This case began with a creditor's petition filed by JABW Pty Ltd against the estate of the late Winifred Williams. On 25 September 2025, Registrar Morgan ordered that the estate be administered under Part XI of the Bankruptcy Act 1966 (Cth). That order put the estate into a formal administration regime under the bankruptcy legislation, and Henry Kazar consented to act as trustee.
The later hearing before Younan J was not the final hearing of the creditor's petition and not a final ruling on whether the alleged debt was truly owed. It was an interlocutory hearing about what should happen next. The Court had to deal with beneficiaries who said they should have been heard earlier, wanted to challenge the registrar's orders, and wanted the administration order paused while that challenge was prepared and heard.
The factual setting was unusually tangled. The petitioning creditor, JABW Pty Ltd, was trustee of the Win Williams Investment Trust. The interim applicants were beneficiaries of both the estate and the trust. Kelvin Solari, the director of the petitioning creditor, was also one of the executors of the estate.
Justin McCarthy was the other executor, and the Court noted ASIC material showing he had been appointed as a director of the petitioning creditor in 2022, although the evidence did not establish whether he still held that office.
That overlap of roles matters. It meant the dispute was not simply about whether a company was owed money. It also involved questions about who controlled the estate, who controlled the trust, who had authority to act for the company, and whether affected people had been given a proper opportunity to be heard before a major order was made.

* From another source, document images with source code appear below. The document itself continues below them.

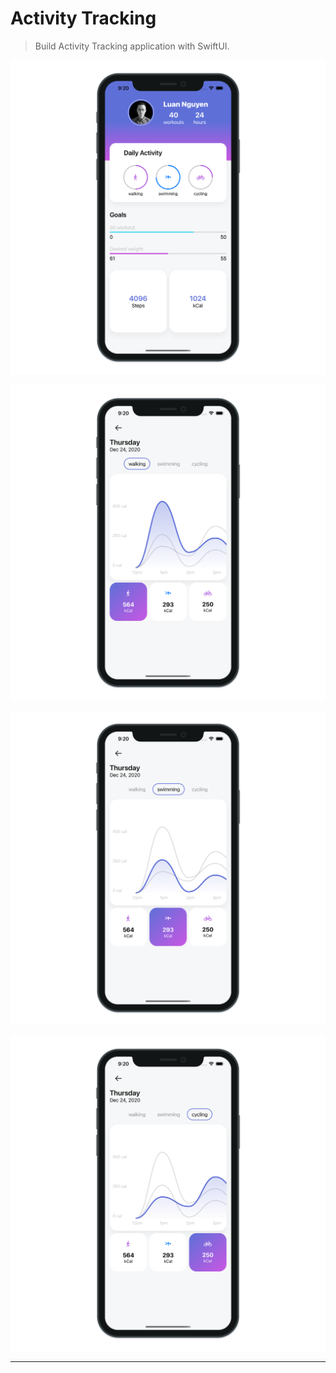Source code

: # Activity Tracking

> Build Activity Tracking application with SwiftUI.

![Activity Tracking 1](./ActivityTracking_1.png "Activity Tracking 1")

![Activity Tracking 2](./ActivityTracking_2.png "Activity Tracking 2")

![Activity Tracking 3](./ActivityTracking_3.png "Activity Tracking 3")

![Activity Tracking 4](./ActivityTracking_4.png "Activity Tracking 4")

---
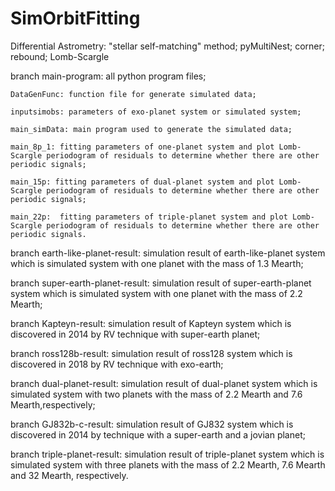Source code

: # SimOrbitFitting
Differential Astrometry: "stellar self-matching" method; pyMultiNest; corner; rebound; Lomb-Scargle

branch main-program: all python program files; 

    DataGenFunc: function file for generate simulated data;

    inputsimobs: parameters of exo-planet system or simulated system;

    main_simData: main program used to generate the simulated data;

    main_8p_1: fitting parameters of one-planet system and plot Lomb-Scargle periodogram of residuals to determine whether there are other periodic signals;

    main_15p: fitting parameters of dual-planet system and plot Lomb-Scargle periodogram of residuals to determine whether there are other periodic signals;

    main_22p:  fitting parameters of triple-planet system and plot Lomb-Scargle periodogram of residuals to determine whether there are other periodic signals.


branch earth-like-planet-result: simulation result of earth-like-planet system which is simulated system with one planet with the mass of 1.3 Mearth;

branch super-earth-planet-result: simulation result of super-earth-planet system which is simulated system with one planet with the mass of 2.2 Mearth;

branch Kapteyn-result: simulation result of Kapteyn system which is discovered in 2014 by RV technique with super-earth planet;

branch ross128b-result: simulation result of ross128 system which is discovered in 2018 by RV technique with exo-earth;

branch dual-planet-result: simulation result of dual-planet system which is simulated system with two planets with the mass of 2.2 Mearth and 7.6 Mearth,respectively;

branch GJ832b-c-result: simulation result of GJ832 system which is discovered in 2014 by technique with a super-earth and a jovian planet;

branch triple-planet-result: simulation result of triple-planet system which is simulated system with three planets with the mass of 2.2 Mearth, 7.6 Mearth and 32 Mearth, respectively.
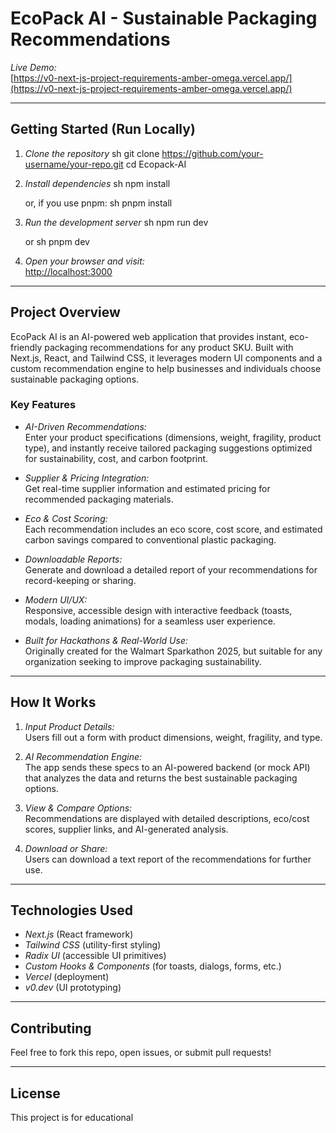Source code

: # EcoPack AI - Sustainable Packaging Recommendations

*Live Demo:*  
[https://v0-next-js-project-requirements-amber-omega.vercel.app/](https://v0-next-js-project-requirements-amber-omega.vercel.app/)

---

## Getting Started (Run Locally)

1. *Clone the repository*
   sh
   git clone https://github.com/your-username/your-repo.git
   cd Ecopack-AI
   

2. *Install dependencies*
   sh
   npm install
   
   or, if you use pnpm:
   sh
   pnpm install
   

3. *Run the development server*
   sh
   npm run dev
   
   or
   sh
   pnpm dev
   

4. *Open your browser and visit:*  
   [http://localhost:3000](http://localhost:3000)

---

## Project Overview

EcoPack AI is an AI-powered web application that provides instant, eco-friendly packaging recommendations for any product SKU. Built with Next.js, React, and Tailwind CSS, it leverages modern UI components and a custom recommendation engine to help businesses and individuals choose sustainable packaging options.

### Key Features

- *AI-Driven Recommendations:*  
  Enter your product specifications (dimensions, weight, fragility, product type), and instantly receive tailored packaging suggestions optimized for sustainability, cost, and carbon footprint.

- *Supplier & Pricing Integration:*  
  Get real-time supplier information and estimated pricing for recommended packaging materials.

- *Eco & Cost Scoring:*  
  Each recommendation includes an eco score, cost score, and estimated carbon savings compared to conventional plastic packaging.

- *Downloadable Reports:*  
  Generate and download a detailed report of your recommendations for record-keeping or sharing.

- *Modern UI/UX:*  
  Responsive, accessible design with interactive feedback (toasts, modals, loading animations) for a seamless user experience.

- *Built for Hackathons & Real-World Use:*  
  Originally created for the Walmart Sparkathon 2025, but suitable for any organization seeking to improve packaging sustainability.

---

## How It Works

1. *Input Product Details:*  
   Users fill out a form with product dimensions, weight, fragility, and type.

2. *AI Recommendation Engine:*  
   The app sends these specs to an AI-powered backend (or mock API) that analyzes the data and returns the best sustainable packaging options.

3. *View & Compare Options:*  
   Recommendations are displayed with detailed descriptions, eco/cost scores, supplier links, and AI-generated analysis.

4. *Download or Share:*  
   Users can download a text report of the recommendations for further use.

---

## Technologies Used

- *Next.js* (React framework)
- *Tailwind CSS* (utility-first styling)
- *Radix UI* (accessible UI primitives)
- *Custom Hooks & Components* (for toasts, dialogs, forms, etc.)
- *Vercel* (deployment)
- *v0.dev* (UI prototyping)

---

## Contributing

Feel free to fork this repo, open issues, or submit pull requests!

---

## License

This project is for educational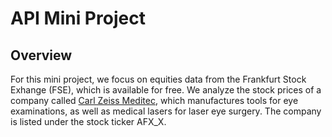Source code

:# API Mini Project

## Overview

For this mini project, we focus on equities data from the Frankfurt Stock Exhange (FSE), which is available for free. We analyze the stock prices of a company called [Carl Zeiss Meditec](https://www.zeiss.com/meditec/int/home.html), which manufactures tools for eye examinations, as well as medical lasers for laser eye surgery. The company is listed under the stock ticker AFX_X.
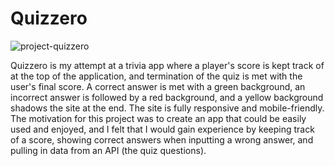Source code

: # Quizzero

![project-quizzero](https://user-images.githubusercontent.com/74577013/206825490-328049c5-8b8f-4793-9dd3-3420cc819878.png)

Quizzero is my attempt at a trivia app where a player's score is kept track of at the top of the application, and termination of the quiz is met with the user's final score. A correct answer is met with a green background, an incorrect answer is followed by a red background, and a yellow background shadows the site at the end. The site is fully responsive and mobile-friendly. The motivation for this project was to create an app that could be easily used and enjoyed, and I felt that I would gain experience by keeping track of a score, showing correct answers when inputting a wrong answer, and pulling in data from an API (the quiz questions). 
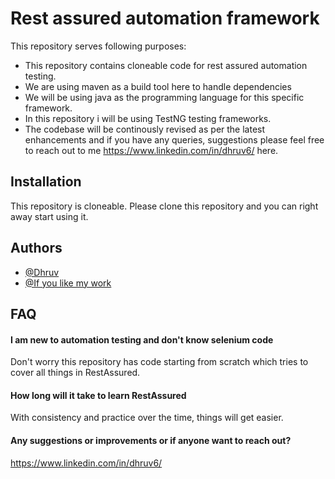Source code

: # Rest assured automation framework

This repository serves following purposes:

* This repository contains cloneable code for rest assured automation testing.
* We are using maven as a build tool here to handle dependencies
* We will be using java as the programming language for this specific framework.
* In this repository i will be using TestNG testing frameworks.
* The codebase will be continously revised as per the latest enhancements and if you have any queries, suggestions please feel free to reach out to me https://www.linkedin.com/in/dhruv6/ here.


## Installation

This repository is cloneable. Please clone this repository and you can right away start using it.


## Authors

- [@Dhruv](https://www.linkedin.com/in/dhruv6/)
- [@If you like my work](https://buymeacoffee.com/dhruvqearchitect)


## FAQ

#### I am new to automation testing and don't know selenium code

Don't worry this repository has code starting from scratch which tries to cover all things in RestAssured.

#### How long will it take to learn RestAssured

With consistency and practice over the time, things will get easier.

#### Any suggestions or improvements or if anyone want to reach out?

https://www.linkedin.com/in/dhruv6/



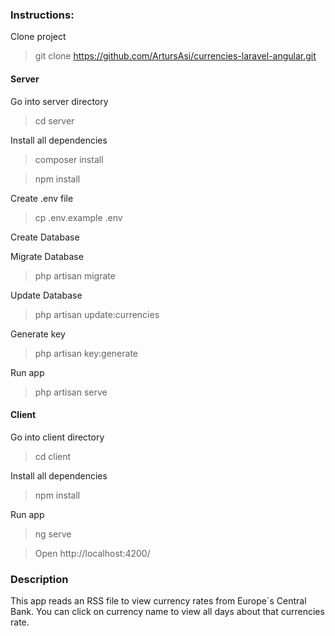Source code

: ### Instructions:
Clone project
>git clone https://github.com/ArtursAsi/currencies-laravel-angular.git

#### Server

Go into server directory
>cd server

Install all dependencies
>composer install

>npm install

Create .env file
>cp .env.example .env

Create Database 

Migrate Database
>php artisan migrate

Update Database
>php artisan update:currencies

Generate key
>php artisan key:generate

Run app 
>php artisan serve

#### Client
Go into client directory
>cd client

Install all dependencies
>npm install

Run app 
>ng serve

>Open http://localhost:4200/

### Description

This app reads an RSS file to view currency rates from Europe`s Central Bank.
You can click on currency name to view all days about that currencies rate.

The Court also recorded that several related proceedings were already on foot in the Supreme Court of New South Wales. There were probate proceedings in which no grant had yet been made. There were proceedings by the beneficiaries seeking appointment of an independent administrator to the estate. There were also summonses seeking production of documents relating to trust transactions.
In addition, the petitioning creditor had obtained judicial advice from the Supreme Court that it would be justified in prosecuting the creditor's petition and resisting the proposed notice of opposition.
For a business owner, this is the kind of context that turns a debt matter into a multi-front dispute. Once a company, trust and estate are all involved, procedural questions can become central to the commercial outcome.